[Input data Boundary: Start]

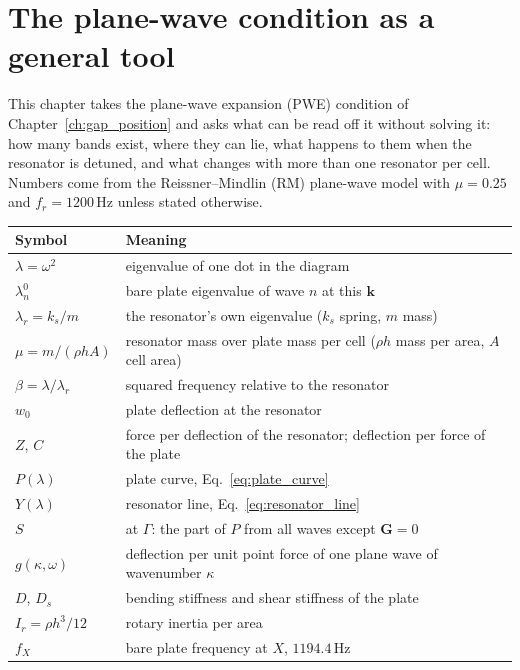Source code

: 
\chapter{The plane-wave condition as a general tool}
\label{ch:pwe_general}

This chapter takes the plane-wave expansion (PWE) condition of
Chapter~\ref{ch:gap_position} and asks what can be read off it without solving
it: how many bands exist, where they can lie, what happens to them when the
resonator is detuned, and what changes with more than one resonator per cell.
Numbers come from the Reissner--Mindlin (RM) plane-wave model with $\mu = 0.25$
and $f_r = 1200\,\mathrm{Hz}$ unless stated otherwise.

\begin{center}
\begin{tabular}{|l|p{}|}
\hline
Symbol & Meaning \\
\hline
$\lambda = \omega^2$ & eigenvalue of one dot in the diagram \\
$\lambda_n^0$ & bare plate eigenvalue of wave $n$ at this $\mathbf{k}$ \\
$\lambda_r = k_s/m$ & the resonator's own eigenvalue ($k_s$ spring, $m$ mass) \\
$\mu = m/(\rho h A)$ & resonator mass over plate mass per cell ($\rho h$ mass per area, $A$ cell area) \\
$\beta = \lambda/\lambda_r$ & squared frequency relative to the resonator \\
$w_0$ & plate deflection at the resonator \\
$Z$, $C$ & force per deflection of the resonator; deflection per force of the plate \\
$P(\lambda)$ & plate curve, Eq.~\eqref{eq:plate_curve} \\
$Y(\lambda)$ & resonator line, Eq.~\eqref{eq:resonator_line} \\
$S$ & at $\Gamma$: the part of $P$ from all waves except $\mathbf{G}=0$ \\
$g(\kappa, \omega)$ & deflection per unit point force of one plane wave of wavenumber $\kappa$ \\
$D$, $D_s$ & bending stiffness and shear stiffness of the plate \\
$I_r = \rho h^3/12$ & rotary inertia per area \\
$f_X$ & bare plate frequency at $X$, $1194.4\,\mathrm{Hz}$ \\
\hline
\end{tabular}
\end{center}

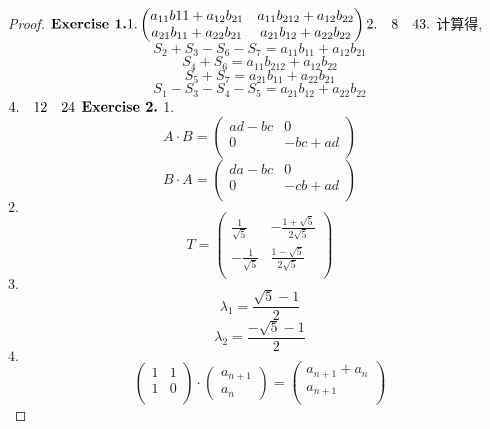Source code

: \documentclass[11pt]{ctexart}
\theoremstyle{definition}
\numberwithin{equation}{section}
\begin{document}
\begin{proof}
    $
     \textbf{Exercise 1.}\\
    1.\begin{pmatrix}
        a_{11}b{11}+a_{12}b_{21} & a_{11}b_{212}+a_{12}b_{22} \\
        a_{21}b_{11}+a_{22}b_{21} & a_{21}b_{12}+a_{22}b_{22} \\
    \end{pmatrix}
    \\
    2.\quad 8\quad 4\\
    3. 
    $ 
    计算得,
    $$S_2+S_3-S_6-S_7=a_{11}b_{11}+a_{12}b_{21}$$
    $$S_4+S_6= a_{11}b_{212}+a_{12}b_{22}$$
    $$ S_5+S_7=a_{21}b_{11}+a_{22}b_{21}$$
    $$S_1-S_3-S_4-S_5=a_{21}b_{12}+a_{22}b_{22}$$
    $\\
    4.\quad 12 \quad 24 \\
    \\$
    \newline
    $ \textbf{Exercise 2.}\\$
    1.
    $$ A\cdot B=
    \begin{pmatrix}
        ad-bc & 0 \\
        0 & -bc+ad \\
    \end{pmatrix}  $$  
    $$ B\cdot A=
    \begin{pmatrix}
        da-bc & 0 \\
        0 & -cb+ad \\
    \end{pmatrix}  $$ 
    $2.$
    $$T=
    \begin{pmatrix}
        \frac{1}{\sqrt 5}&-\frac{1+\sqrt 5}{2\sqrt 5}\\
        -\frac{1}{\sqrt 5}&\frac{1-\sqrt 5}{2\sqrt 5}\\
    \end{pmatrix}
    $$
    $3.$
    $$\lambda_1=\frac{\sqrt 5-1}{2}$$
    $$\lambda_2=\frac{-\sqrt 5 -1}{2}$$
    $4.$
    $$\begin{pmatrix}
        1&1\\1&0\\
    \end{pmatrix}
    \cdot 
    \begin{pmatrix}
        a_{n+1}\\a_n
    \end{pmatrix}
    =
    \begin{pmatrix}
        a_{n+1}+a_n\\a_{n+1}\\
    \end{pmatrix}
$$
\end{proof}
\end{document}
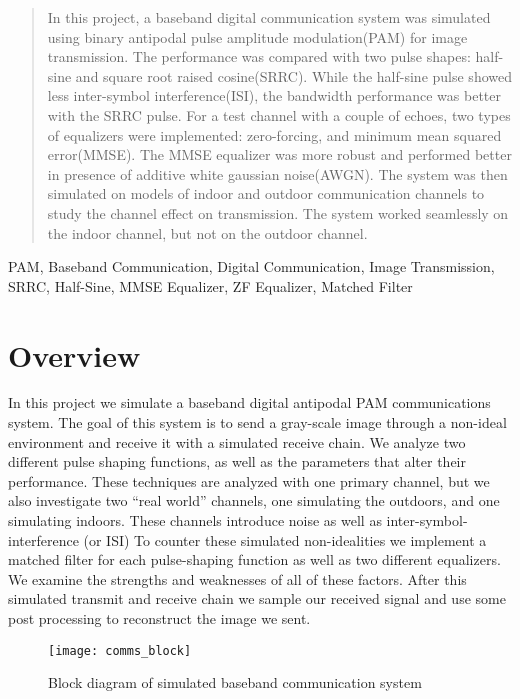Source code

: \begin{abstract}
In this project, a baseband digital communication system was simulated using binary antipodal pulse amplitude modulation(PAM) for image transmission. The performance was compared with two pulse shapes: half-sine and square root raised cosine(SRRC). While the half-sine pulse showed less inter-symbol interference(ISI), the bandwidth performance was better with the SRRC pulse. For a test channel with a couple of echoes, two types of equalizers were implemented: zero-forcing, and minimum mean squared error(MMSE). The MMSE equalizer was more robust and performed better in presence of additive white gaussian noise(AWGN). The system was then simulated on models of indoor and outdoor communication channels to study the channel effect on transmission. The system worked seamlessly on the indoor channel, but not on the outdoor channel. 
\end{abstract}

\begin{IEEEkeywords}
PAM, Baseband Communication, Digital Communication, Image Transmission, SRRC, Half-Sine, MMSE Equalizer, ZF Equalizer, Matched Filter
\end{IEEEkeywords}

\section{Overview}
In this project we simulate a baseband digital antipodal PAM communications system. The goal of this system is to send a gray-scale image through a non-ideal environment and receive it with a simulated receive chain. We analyze two different pulse shaping functions, as well as the parameters that alter their performance. These techniques are analyzed with one primary channel, but we also investigate two “real world” channels, one simulating the outdoors, and one simulating indoors. These channels introduce noise as well as inter-symbol-interference (or ISI) To counter these simulated non-idealities we implement a matched filter for each pulse-shaping function as well as two different equalizers. We examine the strengths and weaknesses of all of these factors. After this simulated transmit and receive chain we sample our received signal and use some post processing to reconstruct the image we sent.

\begin{figure}
	\texttt{[image: comms\_block]}
	\caption{Block diagram of simulated baseband communication system}
	\label{block}
\end{figure}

[Input data Boundary: End]

→ Problem statement
Look through the lines above and collect those with the word "IEEEkeywords".

→ The completed task
\begin{IEEEkeywords}
\end{IEEEkeywords}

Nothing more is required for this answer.